To date, about half of the exercise-based pulmonary rehabilitation programs for patients with COPD use leg cycling ergometry as the main exercise training modality (Citation1, Citation5, Citation6). International guidelines suggest that cycling training of at least 8 weeks at an intensity of at least 60% of actual peak work rate (Wpeakactual) is required to improve health status and exercise performance in patients with COPD (Citation1). Therefore, it is important to assess patients’ Wpeakactual during a pre-rehabilitation assessment in order to prescribe a patient-tailored training load (Citation1).
The cardiopulmonary exercise test (CPET) on a stationary cycle ergometer is recommended in daily clinical practice to determine baseline Wpeakactual (Citation7). Based on the characterisation of pulmonary rehabilitation programmes in Canada (Citation8) and the United kingdom (Citation9) it is estimated that over 50% of the pulmonary rehabilitation programs (outpatient and inpatient) do not perform pre-rehabilitation CPET. Therefore, exercise testing is mostly limited to field walking tests, like an incremental shuttle walk test or a 6-minute walk test (6MWT)(Citation10).
Several authors (Citation11–14) have developed regression equations to estimate peak work rate (Wpeakestimated) by using the 6-min walk distance (6MWD) of 22 to 53 patients with COPD (). Validation of these Wpeak regression equations in a large sample of patients with COPD seems necessary before clinical implementation can be considered. Indeed, Holland et al. (Citation15) showed substantial variation between Wpeakestimated and Wpeakactual in 64 patients with COPD using the Wpeak regression equations of Hill et al. (Citation12) and Luxton et al. (Citation14). Moreover, generalizability of existing Wpeak regression equations is limited due to strict exclusion criteria, like use of supplemental oxygen (Citation12, Citation14), ambulation aid during 6MWT (Citation12), very mild symptoms (Medical Research Council, MRC, dyspnea grade 1) (Citation13), and/or a body mass index (BMI, weight in kilograms divided by the square of height in meters) greater than 35 kg/m2 (Citation12).

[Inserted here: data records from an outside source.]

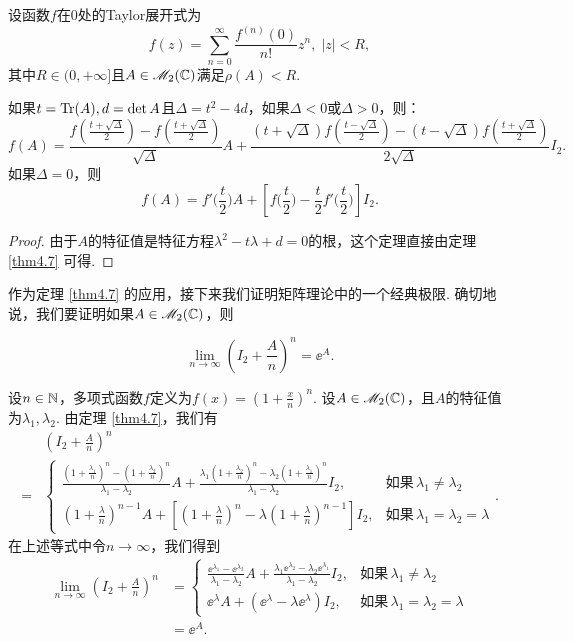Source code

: \begin{mybox}
  \begin{theorem}[用$\Tr(A)$和$\det A$表示$f(A)$.]
    设函数$f$在0处的Taylor展开式为
    \[
      f(z) = \sum_{n=0}^\infty \frac{f^{(n)}(0)}{n!} z^n,\; |z|<R,
    \]
    其中$R\in(0,+\infty]$且$A\in\mathscr M_2(\mathbb C)$满足$\rho(A)<R$.

    如果$t=\operatorname{Tr}(A),d=\det A$且$\varDelta=t^2-4d$，如果$\varDelta<0$或$\varDelta>0$，则：
    \[
      f(A) = \frac{f\left( \frac{t+\sqrt\varDelta}2 \right) - f\left( \frac{t+\sqrt\varDelta}2 \right)}{\sqrt{\varDelta}} A + \frac{ (t+\sqrt{\varDelta})f\left( \frac{t-\sqrt\varDelta}2 \right) - (t-\sqrt{\varDelta})f\left( \frac{t+\sqrt\varDelta}2 \right) }{2\sqrt{\varDelta}} I_2.
    \]
    如果$\varDelta=0$，则
    \[
      f(A) = f'\Big( \frac t2 \Big) A + \left[ f\Big( \frac t2 \Big) - \frac t2f'\Big( \frac t2 \Big)\right]I_2.
    \]
  \end{theorem}
\end{mybox}

\begin{proof}
  由于$A$的特征值是特征方程$\lambda^2-t\lambda+d=0$的根，这个定理直接由定理 \ref{thm4.7} 可得.
\end{proof}

作为定理 \ref{thm4.7} 的应用，接下来我们证明矩阵理论中的一个经典极限. 确切地说，我们要证明如果$A\in\mathscr M_2(\mathbb C)$，则
\begin{mybox}
  \[
    \lim_{n\to\infty}\left( I_2 + \frac An \right)^n = \ee^A.
  \]
\end{mybox}

设$n\in\mathbb N$，多项式函数$f$定义为$f(x)=\left(1+\frac xn\right)^n$. 设$A\in\mathscr M_2(\mathbb C)$，且$A$的特征值为$\lambda_1,\lambda_2$. 由定理 \ref{thm4.7}，我们有
\begin{align*}
   & \left( I_2 + \frac An \right)^n \\
  = {}& \begin{cases}
    \frac{\left(1+\frac{\lambda_1}n\right)^n-
    \left(1+\frac{\lambda_2}n\right)^n}{\lambda_1-\lambda_2}
    A + \frac{\lambda_1\left(1+\frac{\lambda_2}n\right)^n
    -\lambda_2\left(1+\frac{\lambda_1}n\right)^n}{
    \lambda_1-\lambda_2}I_2, & \text{如果}\, \lambda_1\ne\lambda_2 \\
    \left(1+\frac\lambda n\right)^{n-1}A + \left[ \left(1+\frac\lambda n\right)^n - \lambda \left(1+\frac\lambda n\right)^{n-1} \right]I_2, & \text{如果}\,\lambda_1=\lambda_2=\lambda
  \end{cases}.
\end{align*}
在上述等式中令$n\to\infty$，我们得到
\begin{align*}
  \lim_{n\to\infty}\left( I_2 + \frac An \right)^n & = \begin{cases}
    \frac{\ee^{\lambda_1}-\ee^{\lambda_2}}{\lambda_1-\lambda_2}
    A + \frac{\lambda_1\ee^{\lambda_2}-\lambda_2\ee^{\lambda_1}}{
    \lambda_1-\lambda_2}I_2, & \text{如果}\, \lambda_1\ne\lambda_2 \\
    \ee^\lambda A + (\ee^\lambda - \lambda\ee^\lambda)I_2, & \text{如果}\,\lambda_1=\lambda_2=\lambda
  \end{cases} \\
  & = \ee^A.
\end{align*}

Therefore, it seems reasonable to derive a new Wpeak regression equation in a large sample of patients with COPD entering pulmonary rehabilitation using 6MWD and a number of conventional characteristics of COPD, like forced expiratory volume in the first second (FEV1), gender, age, height and weight (Citation16, 17).
Table 1. Regression equations predicting peak work rate including 6-min walk distance in patients with COPD
The aim of the present study was two-fold: (i) to compare the accuracy of current Wpeak regression equations in a large sample of patients with COPD entering pulmonary rehabilitation; and (ii) to derive a new Wpeak regression equation based on a large cohort of COPD patients using 6MWD and conventional outcome measures.
Methods
Data were extracted of 2906 patients with COPD who were referred to four specialized pulmonary rehabilitation centres in the Netherlands (n = 1522 in CIRO+ in Horn (2); n = 251 in UCCZ Dekkerswald Nijmegen; n = 764 in Revant Rehabilitation Centre Breda; and n = 369 in Asthma Centre Heideheuvel Hilversum) from January 2005 to June 2010. Indeed, since January 2005 the participating four specialized pulmonary rehabilitation centres standardized test procedures according to international guidelines (Citation7, Citation18) and in agreement with request from Dutch healthcare insurers.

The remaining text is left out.